When it comes to movie recording, the M883 did very well. The autofocus did very well when following a moving object, and the camera handled light and color adjustments very well, considering the sample is taken by the pool, with a lot of reflections. A nice feature that is not available on most digicams is that the optical zoom is functional while you are recording. It is also a slower zoom than other cameras with this feature. This makes it easier to control your zoom. You may notice a slight humming sound from the zooming mechanism when you use this, depending on how loud the background noise is when you are recording.

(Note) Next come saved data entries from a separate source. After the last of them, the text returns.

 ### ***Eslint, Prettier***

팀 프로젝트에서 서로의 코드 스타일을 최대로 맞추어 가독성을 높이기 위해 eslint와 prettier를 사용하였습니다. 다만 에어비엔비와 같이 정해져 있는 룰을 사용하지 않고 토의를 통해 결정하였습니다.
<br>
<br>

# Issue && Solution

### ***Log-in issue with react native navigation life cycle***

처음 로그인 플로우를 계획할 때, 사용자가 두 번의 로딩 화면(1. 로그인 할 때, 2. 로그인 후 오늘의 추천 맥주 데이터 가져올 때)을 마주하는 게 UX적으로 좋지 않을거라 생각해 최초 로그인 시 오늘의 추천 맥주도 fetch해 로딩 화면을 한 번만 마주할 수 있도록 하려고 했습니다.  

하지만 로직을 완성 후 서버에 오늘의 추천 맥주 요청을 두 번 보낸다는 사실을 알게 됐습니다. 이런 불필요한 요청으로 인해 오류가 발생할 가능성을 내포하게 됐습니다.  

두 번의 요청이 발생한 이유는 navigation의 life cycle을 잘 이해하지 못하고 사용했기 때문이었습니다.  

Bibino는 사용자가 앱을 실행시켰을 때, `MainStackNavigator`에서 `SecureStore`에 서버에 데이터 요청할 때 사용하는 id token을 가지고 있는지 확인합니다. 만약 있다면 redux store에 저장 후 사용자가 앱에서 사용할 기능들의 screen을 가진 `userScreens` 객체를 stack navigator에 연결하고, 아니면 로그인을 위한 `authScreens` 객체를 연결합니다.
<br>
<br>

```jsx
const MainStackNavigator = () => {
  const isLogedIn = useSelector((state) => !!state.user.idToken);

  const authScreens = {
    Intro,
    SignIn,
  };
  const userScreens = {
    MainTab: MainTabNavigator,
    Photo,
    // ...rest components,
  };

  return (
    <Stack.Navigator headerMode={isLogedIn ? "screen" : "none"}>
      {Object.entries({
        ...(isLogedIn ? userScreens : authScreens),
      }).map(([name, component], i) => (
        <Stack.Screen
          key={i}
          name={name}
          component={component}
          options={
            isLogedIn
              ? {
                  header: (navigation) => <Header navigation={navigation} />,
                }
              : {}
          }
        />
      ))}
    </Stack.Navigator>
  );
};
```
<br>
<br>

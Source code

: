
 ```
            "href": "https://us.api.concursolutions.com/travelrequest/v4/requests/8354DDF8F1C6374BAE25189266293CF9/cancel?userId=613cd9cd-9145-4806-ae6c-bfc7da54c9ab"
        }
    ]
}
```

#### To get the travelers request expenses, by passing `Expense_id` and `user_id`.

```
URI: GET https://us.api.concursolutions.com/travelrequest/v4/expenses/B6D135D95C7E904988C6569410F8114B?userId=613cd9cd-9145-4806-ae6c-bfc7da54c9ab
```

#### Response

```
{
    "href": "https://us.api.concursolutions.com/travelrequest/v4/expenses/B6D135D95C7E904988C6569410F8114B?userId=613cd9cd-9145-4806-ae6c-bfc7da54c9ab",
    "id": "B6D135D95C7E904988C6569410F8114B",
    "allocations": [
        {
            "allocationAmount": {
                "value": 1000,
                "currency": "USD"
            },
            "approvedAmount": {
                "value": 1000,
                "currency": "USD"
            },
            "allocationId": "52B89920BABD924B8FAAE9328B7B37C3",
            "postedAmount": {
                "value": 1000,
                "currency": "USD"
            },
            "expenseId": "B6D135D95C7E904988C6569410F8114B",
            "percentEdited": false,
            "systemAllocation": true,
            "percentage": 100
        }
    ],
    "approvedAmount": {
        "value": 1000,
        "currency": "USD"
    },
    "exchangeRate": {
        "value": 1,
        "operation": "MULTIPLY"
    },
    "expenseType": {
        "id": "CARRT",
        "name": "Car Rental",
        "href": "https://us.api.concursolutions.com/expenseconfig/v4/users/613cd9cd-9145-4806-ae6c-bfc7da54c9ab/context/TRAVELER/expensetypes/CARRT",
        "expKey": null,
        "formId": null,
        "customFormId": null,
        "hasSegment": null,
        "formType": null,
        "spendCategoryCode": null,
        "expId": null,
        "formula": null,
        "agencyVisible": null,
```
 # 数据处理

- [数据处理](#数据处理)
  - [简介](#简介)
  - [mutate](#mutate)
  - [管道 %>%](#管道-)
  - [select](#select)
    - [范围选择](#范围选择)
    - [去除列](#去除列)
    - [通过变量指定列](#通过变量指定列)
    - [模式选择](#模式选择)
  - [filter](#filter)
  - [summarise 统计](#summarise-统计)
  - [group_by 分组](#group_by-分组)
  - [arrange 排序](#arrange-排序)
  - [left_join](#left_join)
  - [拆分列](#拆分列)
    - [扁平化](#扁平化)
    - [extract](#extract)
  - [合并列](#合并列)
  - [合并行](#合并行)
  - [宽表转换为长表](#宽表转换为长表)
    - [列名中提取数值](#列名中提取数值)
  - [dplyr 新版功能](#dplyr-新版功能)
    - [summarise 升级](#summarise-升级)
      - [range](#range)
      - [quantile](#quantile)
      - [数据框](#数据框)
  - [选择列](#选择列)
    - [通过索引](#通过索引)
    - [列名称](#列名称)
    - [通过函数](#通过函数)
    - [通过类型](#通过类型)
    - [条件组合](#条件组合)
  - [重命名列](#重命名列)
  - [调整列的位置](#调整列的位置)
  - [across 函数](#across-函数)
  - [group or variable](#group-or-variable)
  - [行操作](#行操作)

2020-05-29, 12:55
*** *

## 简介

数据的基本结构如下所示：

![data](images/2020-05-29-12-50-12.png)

Powering the M883 is a 710 mAh 3.7V rechargeable Li-Ion battery. During the testing phase, I was able to capture around 100 photographs (1/2 indoors with the flash) and several movies without having to recharge the battery. This means that the battery should always have a little juice as long as you keep an eye on it, but it always good to have a backup battery just in case. This is the first Kodak model we have seen that uses the USB cable to charge the camera. You simply plug the adapter into the bottom of the camera, then attach the USB cable and plug it into a USB port on your PC. As with almost all Kodak models, there are also EasyShare Camera and Printer Docks that charge the battery as well as perform other useful functions.

Bottom Line - The Kodak EasyShare M883 is a very stylish camera with some nice features, such as the Face Detection, Kodak Perfect Touch technology, etc. However, there is a real problem with the noise in all of the photographs even at the lowest ISO settings. This really takes away from the quality of the images that it captures. That, combined with the less than average performance, mainly due to the slow write speed to the SD memory card, further lessens the appeal of this consumer camera. All of this considered, there are several other digicams with a price tag of slightly under US$200 that will give you better performance and image quality, while still offering most all of the other features available here.